Pour le pape, développant son discours dans un imaginaire consensuel (à l'exception de la critique contre les protestants), la Vierge est donc universelle, accessible à toute personne qui veut bien croire à son existence : visible aux gens simples, elle ne l'est pas aux esprits torturés, elle se rendra en retour invisible à ceux qui ne croient pas en elle.
La référence à la Vierge devenait donc à la fois gage d'ancrage du christianisme dans le récit national égyptien et répertoire religieux partagé mobilisé alors que l'Egypte sort tout juste de troubles confessionnels particulièrement violents. (Un soldat et six chrétiens ont perdu la vie suite à des échauffourées avec des musulmans après la célébration de la messe copte le 7 anvier dans le village de Naga' Hamady en Haute-Egypte; ces meurtres ont déclenché une série de manifestations coptes dans le pays, certaines appelant à l'occasion à la chute du président Moubarak.)
L'Etat, la Vierge et l'unité nationale
Ce sont sans surprise les politiques qui ont le plus forcé sur la dimension nationaliste des apparitions.

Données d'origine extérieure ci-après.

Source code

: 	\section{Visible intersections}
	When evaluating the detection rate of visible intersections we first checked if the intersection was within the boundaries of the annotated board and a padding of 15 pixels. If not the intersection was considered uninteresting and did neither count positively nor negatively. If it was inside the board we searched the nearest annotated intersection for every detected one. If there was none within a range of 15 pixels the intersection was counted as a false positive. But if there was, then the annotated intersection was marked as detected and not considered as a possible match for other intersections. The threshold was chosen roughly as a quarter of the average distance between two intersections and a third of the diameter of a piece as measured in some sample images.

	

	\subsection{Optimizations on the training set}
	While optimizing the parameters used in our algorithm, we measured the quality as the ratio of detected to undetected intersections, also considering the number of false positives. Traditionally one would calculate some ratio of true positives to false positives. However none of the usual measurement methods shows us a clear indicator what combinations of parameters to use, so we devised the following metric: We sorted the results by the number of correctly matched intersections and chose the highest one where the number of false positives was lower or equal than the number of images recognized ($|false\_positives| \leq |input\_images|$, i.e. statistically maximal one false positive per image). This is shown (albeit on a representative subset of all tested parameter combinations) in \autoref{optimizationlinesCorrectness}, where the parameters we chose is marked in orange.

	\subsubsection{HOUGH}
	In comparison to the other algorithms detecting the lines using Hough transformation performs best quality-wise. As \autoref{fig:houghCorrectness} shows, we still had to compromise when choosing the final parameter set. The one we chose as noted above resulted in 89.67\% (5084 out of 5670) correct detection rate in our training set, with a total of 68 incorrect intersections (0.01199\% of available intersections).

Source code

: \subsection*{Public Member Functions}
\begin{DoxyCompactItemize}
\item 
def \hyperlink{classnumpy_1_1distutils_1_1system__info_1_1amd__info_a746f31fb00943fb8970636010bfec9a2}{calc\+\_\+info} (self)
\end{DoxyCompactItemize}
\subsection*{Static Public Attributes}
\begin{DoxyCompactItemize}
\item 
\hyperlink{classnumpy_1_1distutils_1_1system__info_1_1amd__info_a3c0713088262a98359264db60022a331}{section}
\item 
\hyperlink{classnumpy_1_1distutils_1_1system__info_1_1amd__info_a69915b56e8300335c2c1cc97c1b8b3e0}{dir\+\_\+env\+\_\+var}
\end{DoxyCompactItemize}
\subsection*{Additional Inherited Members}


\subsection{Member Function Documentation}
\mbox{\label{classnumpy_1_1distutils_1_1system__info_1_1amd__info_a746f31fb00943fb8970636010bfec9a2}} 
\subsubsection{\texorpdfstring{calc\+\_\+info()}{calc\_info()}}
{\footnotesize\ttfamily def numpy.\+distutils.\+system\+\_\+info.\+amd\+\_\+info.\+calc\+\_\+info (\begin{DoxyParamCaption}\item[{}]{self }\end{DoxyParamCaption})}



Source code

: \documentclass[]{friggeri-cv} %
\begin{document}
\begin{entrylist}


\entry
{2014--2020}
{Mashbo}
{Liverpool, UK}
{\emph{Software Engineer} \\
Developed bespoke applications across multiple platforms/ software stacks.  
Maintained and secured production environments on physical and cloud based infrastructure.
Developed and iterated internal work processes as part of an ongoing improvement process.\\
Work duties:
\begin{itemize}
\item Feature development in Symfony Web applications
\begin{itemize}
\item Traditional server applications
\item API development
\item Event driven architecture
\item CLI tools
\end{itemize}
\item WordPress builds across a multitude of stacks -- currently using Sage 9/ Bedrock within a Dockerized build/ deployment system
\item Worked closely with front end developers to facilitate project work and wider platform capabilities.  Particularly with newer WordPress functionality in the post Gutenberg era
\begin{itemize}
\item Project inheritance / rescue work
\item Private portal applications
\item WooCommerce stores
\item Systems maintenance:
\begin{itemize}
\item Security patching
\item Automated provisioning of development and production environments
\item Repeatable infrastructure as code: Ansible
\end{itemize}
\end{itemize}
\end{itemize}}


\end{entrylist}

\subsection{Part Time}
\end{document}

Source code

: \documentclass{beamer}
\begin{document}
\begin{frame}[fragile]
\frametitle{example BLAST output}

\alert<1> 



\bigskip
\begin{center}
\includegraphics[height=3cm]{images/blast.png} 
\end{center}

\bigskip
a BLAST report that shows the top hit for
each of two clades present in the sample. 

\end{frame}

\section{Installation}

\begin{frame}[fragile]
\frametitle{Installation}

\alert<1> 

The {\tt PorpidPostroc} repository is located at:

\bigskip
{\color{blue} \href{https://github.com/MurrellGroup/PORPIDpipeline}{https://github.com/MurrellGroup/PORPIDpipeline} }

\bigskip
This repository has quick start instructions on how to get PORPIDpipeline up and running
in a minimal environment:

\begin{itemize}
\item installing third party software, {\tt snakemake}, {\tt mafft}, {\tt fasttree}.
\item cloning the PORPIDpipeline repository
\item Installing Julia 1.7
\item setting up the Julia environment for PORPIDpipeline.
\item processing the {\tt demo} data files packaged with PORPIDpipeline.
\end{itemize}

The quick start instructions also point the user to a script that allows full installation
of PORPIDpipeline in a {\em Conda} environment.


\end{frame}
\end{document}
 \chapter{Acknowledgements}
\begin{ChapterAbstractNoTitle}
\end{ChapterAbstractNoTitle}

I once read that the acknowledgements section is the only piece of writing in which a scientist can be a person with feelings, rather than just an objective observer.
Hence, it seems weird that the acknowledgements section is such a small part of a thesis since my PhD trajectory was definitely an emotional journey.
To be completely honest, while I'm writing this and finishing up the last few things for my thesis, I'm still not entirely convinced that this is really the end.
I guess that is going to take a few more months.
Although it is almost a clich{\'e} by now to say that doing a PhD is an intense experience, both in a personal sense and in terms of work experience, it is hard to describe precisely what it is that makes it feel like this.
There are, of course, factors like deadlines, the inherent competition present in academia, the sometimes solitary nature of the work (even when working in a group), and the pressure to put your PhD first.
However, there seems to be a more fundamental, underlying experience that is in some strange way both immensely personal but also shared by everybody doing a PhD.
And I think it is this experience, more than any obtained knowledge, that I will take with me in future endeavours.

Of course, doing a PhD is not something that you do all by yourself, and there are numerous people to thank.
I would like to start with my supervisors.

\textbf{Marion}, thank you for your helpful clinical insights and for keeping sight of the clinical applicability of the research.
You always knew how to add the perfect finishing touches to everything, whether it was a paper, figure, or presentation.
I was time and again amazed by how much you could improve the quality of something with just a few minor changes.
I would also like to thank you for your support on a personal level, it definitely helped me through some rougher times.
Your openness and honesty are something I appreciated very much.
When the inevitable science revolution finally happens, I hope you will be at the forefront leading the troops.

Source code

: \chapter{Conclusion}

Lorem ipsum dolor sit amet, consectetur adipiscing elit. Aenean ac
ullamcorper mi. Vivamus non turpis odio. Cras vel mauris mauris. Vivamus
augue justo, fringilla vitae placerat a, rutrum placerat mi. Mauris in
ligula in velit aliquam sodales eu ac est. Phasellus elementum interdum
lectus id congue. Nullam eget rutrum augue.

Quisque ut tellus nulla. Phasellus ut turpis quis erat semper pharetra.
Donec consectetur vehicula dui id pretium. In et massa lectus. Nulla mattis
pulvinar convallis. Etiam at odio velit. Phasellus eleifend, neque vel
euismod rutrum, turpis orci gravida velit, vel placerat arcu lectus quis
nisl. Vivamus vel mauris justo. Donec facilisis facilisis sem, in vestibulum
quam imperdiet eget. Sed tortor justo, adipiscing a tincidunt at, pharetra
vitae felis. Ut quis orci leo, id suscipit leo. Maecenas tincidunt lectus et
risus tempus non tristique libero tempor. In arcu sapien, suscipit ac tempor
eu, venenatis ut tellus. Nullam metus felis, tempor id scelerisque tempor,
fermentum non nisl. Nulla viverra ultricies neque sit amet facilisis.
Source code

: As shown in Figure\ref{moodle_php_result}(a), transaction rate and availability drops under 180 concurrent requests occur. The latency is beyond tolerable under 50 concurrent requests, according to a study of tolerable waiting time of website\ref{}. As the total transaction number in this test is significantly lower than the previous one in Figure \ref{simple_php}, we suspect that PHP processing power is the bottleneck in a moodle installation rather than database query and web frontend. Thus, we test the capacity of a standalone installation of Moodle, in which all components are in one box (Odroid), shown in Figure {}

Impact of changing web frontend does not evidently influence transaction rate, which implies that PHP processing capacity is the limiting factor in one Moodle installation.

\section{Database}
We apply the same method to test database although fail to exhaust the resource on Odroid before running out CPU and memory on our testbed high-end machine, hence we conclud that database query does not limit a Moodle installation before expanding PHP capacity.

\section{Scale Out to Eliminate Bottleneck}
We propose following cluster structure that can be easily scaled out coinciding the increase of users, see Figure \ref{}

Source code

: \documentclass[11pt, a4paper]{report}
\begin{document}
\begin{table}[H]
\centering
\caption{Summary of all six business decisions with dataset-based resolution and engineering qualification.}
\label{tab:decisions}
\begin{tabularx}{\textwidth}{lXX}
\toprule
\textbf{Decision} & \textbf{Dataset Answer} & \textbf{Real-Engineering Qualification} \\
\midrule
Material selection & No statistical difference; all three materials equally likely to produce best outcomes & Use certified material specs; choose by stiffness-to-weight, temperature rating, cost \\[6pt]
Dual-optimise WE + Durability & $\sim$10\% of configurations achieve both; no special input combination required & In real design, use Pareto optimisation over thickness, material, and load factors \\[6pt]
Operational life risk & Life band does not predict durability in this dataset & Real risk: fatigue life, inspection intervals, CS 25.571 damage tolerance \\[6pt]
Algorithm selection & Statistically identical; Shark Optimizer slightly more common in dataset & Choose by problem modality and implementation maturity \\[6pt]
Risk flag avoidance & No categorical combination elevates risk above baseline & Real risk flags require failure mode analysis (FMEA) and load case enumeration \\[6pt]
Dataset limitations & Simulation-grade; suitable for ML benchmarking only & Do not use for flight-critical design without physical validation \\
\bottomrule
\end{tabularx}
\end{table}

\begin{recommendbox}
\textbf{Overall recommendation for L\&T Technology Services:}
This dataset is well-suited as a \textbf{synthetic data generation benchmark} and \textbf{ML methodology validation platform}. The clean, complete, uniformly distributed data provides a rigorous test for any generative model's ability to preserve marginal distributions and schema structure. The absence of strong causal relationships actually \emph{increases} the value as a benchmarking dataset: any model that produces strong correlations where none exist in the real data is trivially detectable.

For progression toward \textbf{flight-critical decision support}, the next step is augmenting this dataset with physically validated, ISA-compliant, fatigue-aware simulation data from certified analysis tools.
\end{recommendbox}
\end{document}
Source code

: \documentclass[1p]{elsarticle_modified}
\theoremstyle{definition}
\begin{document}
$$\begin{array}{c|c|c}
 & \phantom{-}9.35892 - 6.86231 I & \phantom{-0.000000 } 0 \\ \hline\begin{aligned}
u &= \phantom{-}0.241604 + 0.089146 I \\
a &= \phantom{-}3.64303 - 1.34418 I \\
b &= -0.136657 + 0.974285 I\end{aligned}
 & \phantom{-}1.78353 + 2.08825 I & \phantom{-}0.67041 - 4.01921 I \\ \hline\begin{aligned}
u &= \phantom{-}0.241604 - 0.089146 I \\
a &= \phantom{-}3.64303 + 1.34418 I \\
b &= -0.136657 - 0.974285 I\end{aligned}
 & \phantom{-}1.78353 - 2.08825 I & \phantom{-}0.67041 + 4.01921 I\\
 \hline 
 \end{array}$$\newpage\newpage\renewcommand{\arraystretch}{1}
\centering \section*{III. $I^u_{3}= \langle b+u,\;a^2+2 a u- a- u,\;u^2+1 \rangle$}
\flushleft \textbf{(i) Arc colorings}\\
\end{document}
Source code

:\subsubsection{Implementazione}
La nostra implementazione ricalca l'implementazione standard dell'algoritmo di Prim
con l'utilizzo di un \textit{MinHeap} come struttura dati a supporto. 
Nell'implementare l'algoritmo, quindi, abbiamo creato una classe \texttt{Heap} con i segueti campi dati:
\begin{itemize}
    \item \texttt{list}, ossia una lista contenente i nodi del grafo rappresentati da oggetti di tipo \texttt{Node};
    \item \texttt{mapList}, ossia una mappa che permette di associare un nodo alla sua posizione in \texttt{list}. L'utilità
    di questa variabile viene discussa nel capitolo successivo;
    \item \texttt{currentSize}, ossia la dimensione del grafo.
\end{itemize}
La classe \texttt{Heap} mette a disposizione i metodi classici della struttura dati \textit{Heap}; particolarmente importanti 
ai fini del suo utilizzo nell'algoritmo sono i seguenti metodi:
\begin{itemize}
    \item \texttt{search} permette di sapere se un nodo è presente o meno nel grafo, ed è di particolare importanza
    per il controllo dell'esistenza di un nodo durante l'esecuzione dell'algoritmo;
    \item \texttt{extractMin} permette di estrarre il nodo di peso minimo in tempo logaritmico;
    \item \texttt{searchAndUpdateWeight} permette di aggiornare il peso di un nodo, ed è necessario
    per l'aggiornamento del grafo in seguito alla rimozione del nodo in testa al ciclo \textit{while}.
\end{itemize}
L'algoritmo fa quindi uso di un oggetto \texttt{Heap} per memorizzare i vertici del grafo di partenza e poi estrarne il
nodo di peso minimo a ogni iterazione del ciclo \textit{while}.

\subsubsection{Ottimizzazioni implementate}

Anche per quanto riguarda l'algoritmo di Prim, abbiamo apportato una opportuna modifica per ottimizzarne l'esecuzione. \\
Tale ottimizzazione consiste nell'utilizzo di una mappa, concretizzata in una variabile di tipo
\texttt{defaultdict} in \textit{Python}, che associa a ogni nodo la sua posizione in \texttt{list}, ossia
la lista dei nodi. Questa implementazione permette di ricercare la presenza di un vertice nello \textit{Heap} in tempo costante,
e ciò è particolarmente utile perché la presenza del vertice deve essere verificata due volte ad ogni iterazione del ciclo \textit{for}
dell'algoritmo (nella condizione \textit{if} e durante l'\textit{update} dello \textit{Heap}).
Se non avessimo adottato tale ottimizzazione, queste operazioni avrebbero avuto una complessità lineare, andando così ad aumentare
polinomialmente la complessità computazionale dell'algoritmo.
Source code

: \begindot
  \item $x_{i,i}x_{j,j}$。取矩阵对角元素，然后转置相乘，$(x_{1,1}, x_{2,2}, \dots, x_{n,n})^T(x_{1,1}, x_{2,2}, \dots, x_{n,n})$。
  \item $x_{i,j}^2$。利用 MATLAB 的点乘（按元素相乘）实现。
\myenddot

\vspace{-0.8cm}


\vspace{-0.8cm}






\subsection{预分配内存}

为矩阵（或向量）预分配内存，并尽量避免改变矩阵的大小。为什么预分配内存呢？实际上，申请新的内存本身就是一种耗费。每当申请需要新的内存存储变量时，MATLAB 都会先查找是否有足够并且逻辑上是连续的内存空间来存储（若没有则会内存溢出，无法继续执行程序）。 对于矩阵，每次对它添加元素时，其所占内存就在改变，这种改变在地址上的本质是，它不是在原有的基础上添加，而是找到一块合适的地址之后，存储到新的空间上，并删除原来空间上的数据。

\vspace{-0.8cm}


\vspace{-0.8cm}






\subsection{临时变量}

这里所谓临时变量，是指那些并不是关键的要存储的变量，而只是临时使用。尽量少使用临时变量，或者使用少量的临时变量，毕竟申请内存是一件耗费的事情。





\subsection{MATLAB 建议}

Ainsi, pour le ministre de l'Intérieur, Habib al-Adly, qui s'exprimait à ce propos sur l'une des chaines de la télévision d'Etat, les apparitions de la Vierge en plein coeur du Caire au vu et au su de tous, chrétiens et musulmans, indique bien à qui pourrait en douter que «il n'y a pas de place en Egypte pour les tensions religieuses et les conflits à base confessionnelle».
Ces citations ne sont d'ailleurs pas sans rappeler la visite que, à l'époque, Jamal Abdel Nasser avait rendue à l'église de la Vierge Marie dans le quartier de Zeitoun au Nord du Caire, visite à l'occasion de laquelle il affirma avoir vu, lui et sa famille, la Vierge apparaître sur l'une des coupoles de l'Eglise.
Youssef Ramez
Traduction et adaptation en français par Patrick Haenni, Institut Religioscope.